WORK REQUEST:
Whenever a line in the material below contains "additional", copy that line.
START DATASET
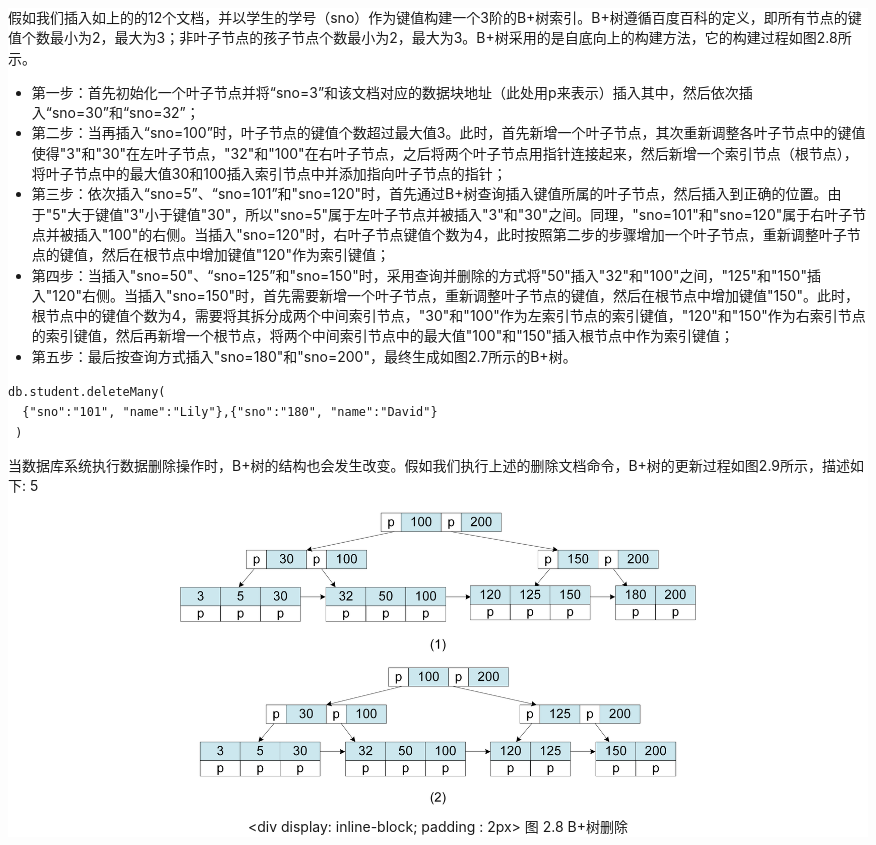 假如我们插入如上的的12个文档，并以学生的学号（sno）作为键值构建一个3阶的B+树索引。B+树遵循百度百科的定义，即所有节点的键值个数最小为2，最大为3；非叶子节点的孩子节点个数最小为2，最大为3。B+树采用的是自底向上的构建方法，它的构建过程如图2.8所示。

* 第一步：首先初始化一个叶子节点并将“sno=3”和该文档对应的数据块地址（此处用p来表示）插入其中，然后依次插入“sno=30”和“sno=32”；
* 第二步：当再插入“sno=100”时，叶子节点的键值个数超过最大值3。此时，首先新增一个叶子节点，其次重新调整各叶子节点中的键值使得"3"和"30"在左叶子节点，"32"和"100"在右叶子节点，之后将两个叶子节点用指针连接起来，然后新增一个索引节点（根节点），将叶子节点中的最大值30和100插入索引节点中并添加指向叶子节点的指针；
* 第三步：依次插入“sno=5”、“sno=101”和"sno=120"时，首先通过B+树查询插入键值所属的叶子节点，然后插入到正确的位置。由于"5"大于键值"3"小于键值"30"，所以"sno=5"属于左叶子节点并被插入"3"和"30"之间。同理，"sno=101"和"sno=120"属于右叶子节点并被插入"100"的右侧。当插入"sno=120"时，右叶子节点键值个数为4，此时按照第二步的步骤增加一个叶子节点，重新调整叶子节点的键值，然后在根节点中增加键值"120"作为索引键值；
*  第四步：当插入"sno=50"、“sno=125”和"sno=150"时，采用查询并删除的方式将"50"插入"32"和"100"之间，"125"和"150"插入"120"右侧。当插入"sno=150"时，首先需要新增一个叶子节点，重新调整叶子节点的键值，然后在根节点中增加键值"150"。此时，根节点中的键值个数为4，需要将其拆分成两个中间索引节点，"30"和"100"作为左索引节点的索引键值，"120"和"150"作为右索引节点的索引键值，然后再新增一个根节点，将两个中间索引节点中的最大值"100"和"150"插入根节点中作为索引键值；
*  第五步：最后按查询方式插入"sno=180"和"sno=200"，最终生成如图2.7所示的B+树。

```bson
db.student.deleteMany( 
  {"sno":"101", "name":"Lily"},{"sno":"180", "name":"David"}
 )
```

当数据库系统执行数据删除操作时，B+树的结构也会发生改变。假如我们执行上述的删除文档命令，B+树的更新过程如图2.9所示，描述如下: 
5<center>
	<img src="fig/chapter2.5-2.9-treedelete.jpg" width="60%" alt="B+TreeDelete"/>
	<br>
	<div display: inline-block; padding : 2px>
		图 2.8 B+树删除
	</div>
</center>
END DATASET
START DATASET
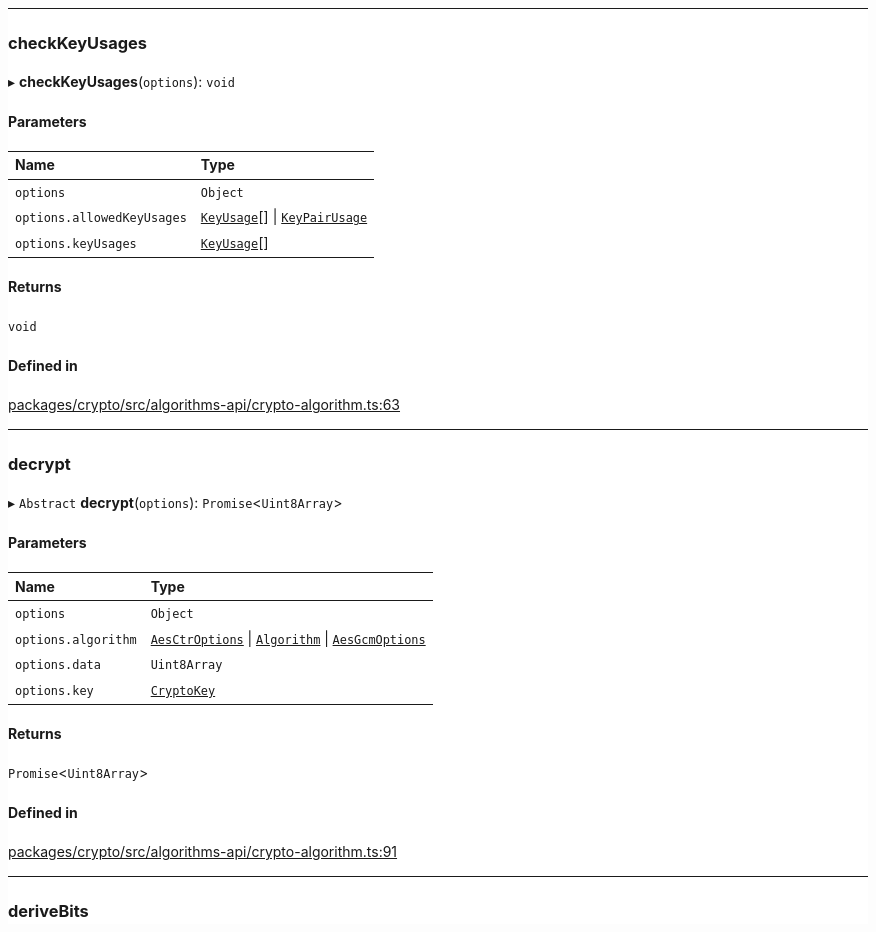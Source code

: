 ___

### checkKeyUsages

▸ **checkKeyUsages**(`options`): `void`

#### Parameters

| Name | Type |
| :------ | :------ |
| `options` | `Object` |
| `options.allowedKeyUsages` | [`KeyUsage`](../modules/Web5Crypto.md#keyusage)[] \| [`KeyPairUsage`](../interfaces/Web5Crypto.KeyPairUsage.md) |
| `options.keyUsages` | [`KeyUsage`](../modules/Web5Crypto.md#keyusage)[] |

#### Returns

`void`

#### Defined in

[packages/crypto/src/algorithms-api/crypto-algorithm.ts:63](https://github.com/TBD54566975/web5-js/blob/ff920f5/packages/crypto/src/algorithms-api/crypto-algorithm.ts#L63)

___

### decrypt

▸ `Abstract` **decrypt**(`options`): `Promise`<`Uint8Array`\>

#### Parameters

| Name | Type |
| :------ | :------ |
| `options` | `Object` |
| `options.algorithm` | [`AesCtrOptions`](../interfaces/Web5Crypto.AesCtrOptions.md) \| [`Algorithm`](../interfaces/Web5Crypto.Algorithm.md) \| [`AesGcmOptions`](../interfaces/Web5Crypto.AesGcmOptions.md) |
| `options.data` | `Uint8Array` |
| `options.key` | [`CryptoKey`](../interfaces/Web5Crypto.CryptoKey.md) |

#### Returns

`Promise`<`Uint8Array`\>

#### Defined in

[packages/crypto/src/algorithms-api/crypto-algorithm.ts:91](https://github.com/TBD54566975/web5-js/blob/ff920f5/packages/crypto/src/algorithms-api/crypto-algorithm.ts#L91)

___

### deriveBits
END DATASET
START DATASET
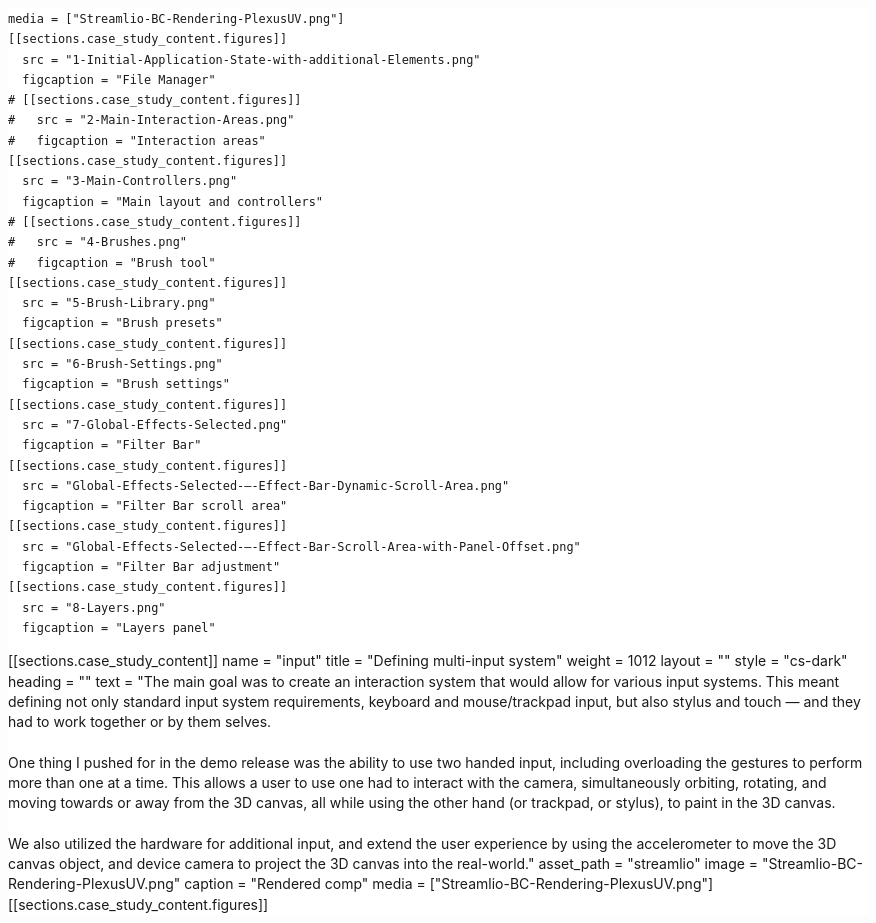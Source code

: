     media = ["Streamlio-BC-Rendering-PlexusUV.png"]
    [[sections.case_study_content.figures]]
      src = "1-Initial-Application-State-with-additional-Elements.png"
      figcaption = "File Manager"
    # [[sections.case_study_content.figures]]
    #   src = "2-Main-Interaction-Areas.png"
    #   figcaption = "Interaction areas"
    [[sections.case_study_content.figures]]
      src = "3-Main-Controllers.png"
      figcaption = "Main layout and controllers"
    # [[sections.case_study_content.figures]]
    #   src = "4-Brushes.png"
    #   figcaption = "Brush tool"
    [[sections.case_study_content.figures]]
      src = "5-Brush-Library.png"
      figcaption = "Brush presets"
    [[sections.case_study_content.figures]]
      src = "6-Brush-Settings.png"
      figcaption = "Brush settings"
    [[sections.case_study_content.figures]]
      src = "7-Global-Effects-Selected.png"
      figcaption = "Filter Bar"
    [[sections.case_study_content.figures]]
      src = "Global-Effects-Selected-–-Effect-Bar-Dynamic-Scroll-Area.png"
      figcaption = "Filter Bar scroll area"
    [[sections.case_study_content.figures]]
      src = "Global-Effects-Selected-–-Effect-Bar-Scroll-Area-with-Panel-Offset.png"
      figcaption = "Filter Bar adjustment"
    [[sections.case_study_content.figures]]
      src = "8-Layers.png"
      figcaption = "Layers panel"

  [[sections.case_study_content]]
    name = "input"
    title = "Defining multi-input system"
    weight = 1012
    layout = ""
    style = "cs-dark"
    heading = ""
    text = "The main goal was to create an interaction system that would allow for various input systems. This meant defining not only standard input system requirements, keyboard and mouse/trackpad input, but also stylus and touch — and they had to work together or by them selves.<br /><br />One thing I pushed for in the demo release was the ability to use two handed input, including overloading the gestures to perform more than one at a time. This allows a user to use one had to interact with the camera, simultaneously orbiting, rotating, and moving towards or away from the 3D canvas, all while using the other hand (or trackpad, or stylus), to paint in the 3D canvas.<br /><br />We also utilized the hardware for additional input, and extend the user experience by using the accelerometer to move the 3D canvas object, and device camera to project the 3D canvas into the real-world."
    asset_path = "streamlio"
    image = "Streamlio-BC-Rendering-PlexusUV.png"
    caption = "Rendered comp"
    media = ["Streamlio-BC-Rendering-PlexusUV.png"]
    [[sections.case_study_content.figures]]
END DATASET
EXPECTED ANSWER:
      src = "1-Initial-Application-State-with-additional-Elements.png"
    text = "The main goal was to create an interaction system that would allow for various input systems. This meant defining not only standard input system requirements, keyboard and mouse/trackpad input, but also stylus and touch — and they had to work together or by them selves.<br /><br />One thing I pushed for in the demo release was the ability to use two handed input, including overloading the gestures to perform more than one at a time. This allows a user to use one had to interact with the camera, simultaneously orbiting, rotating, and moving towards or away from the 3D canvas, all while using the other hand (or trackpad, or stylus), to paint in the 3D canvas.<br /><br />We also utilized the hardware for additional input, and extend the user experience by using the accelerometer to move the 3D canvas object, and device camera to project the 3D canvas into the real-world."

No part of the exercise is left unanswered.